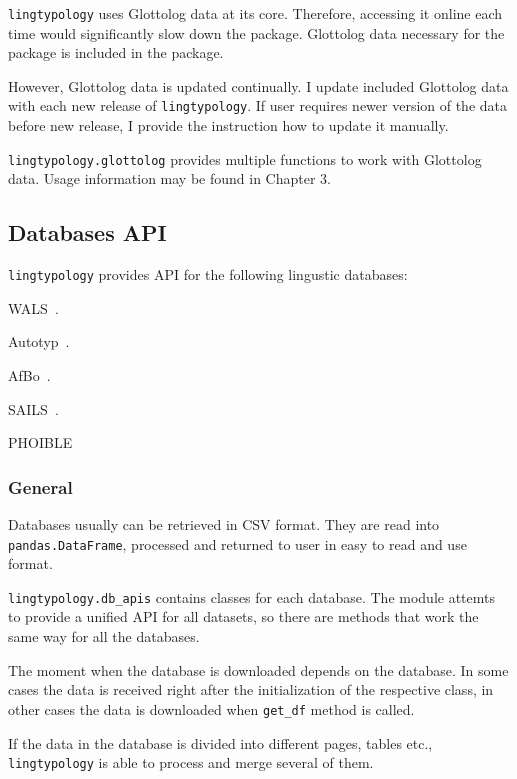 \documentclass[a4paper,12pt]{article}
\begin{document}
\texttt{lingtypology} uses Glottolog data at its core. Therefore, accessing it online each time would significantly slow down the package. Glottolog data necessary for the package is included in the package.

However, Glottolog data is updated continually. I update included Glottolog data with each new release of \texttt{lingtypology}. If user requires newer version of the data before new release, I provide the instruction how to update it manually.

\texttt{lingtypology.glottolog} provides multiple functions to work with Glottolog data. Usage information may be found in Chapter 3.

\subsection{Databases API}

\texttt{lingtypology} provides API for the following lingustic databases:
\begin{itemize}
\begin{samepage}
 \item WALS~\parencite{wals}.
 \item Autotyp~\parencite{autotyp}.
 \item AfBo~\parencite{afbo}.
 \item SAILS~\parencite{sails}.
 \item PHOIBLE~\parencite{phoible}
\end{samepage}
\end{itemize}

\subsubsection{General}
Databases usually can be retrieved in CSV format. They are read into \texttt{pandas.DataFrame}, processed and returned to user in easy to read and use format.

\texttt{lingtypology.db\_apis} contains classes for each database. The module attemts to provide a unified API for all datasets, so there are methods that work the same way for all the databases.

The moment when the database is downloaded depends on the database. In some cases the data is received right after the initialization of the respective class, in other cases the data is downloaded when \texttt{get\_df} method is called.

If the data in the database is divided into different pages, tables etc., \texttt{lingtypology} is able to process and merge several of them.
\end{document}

+++++

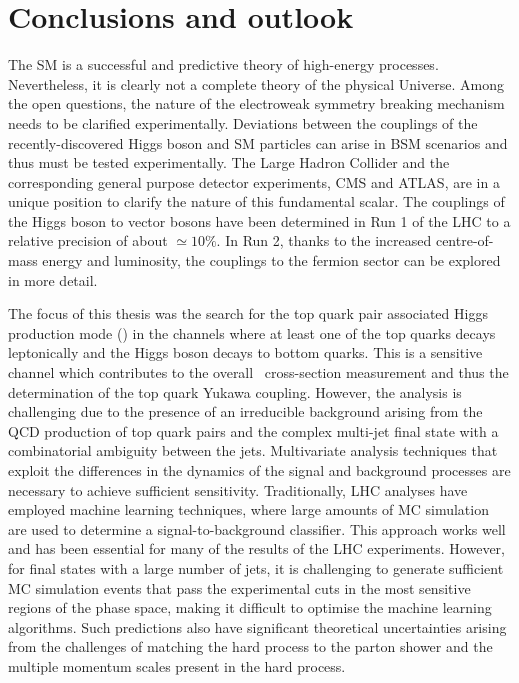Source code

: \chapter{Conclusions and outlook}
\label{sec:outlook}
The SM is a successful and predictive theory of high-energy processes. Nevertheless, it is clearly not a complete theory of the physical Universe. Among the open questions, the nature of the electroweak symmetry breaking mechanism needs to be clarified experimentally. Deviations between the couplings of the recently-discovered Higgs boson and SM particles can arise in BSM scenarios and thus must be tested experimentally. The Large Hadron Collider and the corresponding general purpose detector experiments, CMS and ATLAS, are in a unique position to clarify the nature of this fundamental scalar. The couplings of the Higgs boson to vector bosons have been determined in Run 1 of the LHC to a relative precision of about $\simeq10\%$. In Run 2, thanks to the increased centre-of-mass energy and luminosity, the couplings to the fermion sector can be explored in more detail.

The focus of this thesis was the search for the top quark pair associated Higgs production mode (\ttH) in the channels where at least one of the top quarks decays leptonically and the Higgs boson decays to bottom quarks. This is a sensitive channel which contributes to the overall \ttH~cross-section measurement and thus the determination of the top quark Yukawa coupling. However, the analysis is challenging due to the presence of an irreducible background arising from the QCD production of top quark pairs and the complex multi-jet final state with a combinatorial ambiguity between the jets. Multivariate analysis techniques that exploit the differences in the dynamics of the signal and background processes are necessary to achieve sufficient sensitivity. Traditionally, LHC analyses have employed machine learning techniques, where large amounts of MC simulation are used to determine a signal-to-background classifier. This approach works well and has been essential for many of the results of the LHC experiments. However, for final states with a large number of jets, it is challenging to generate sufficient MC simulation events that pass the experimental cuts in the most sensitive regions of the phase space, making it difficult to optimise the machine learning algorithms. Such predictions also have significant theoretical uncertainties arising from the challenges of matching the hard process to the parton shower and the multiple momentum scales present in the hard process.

+++++

Write only the number of lines in the records that include the word "parencite".

→ YOUR SOLUTION: 5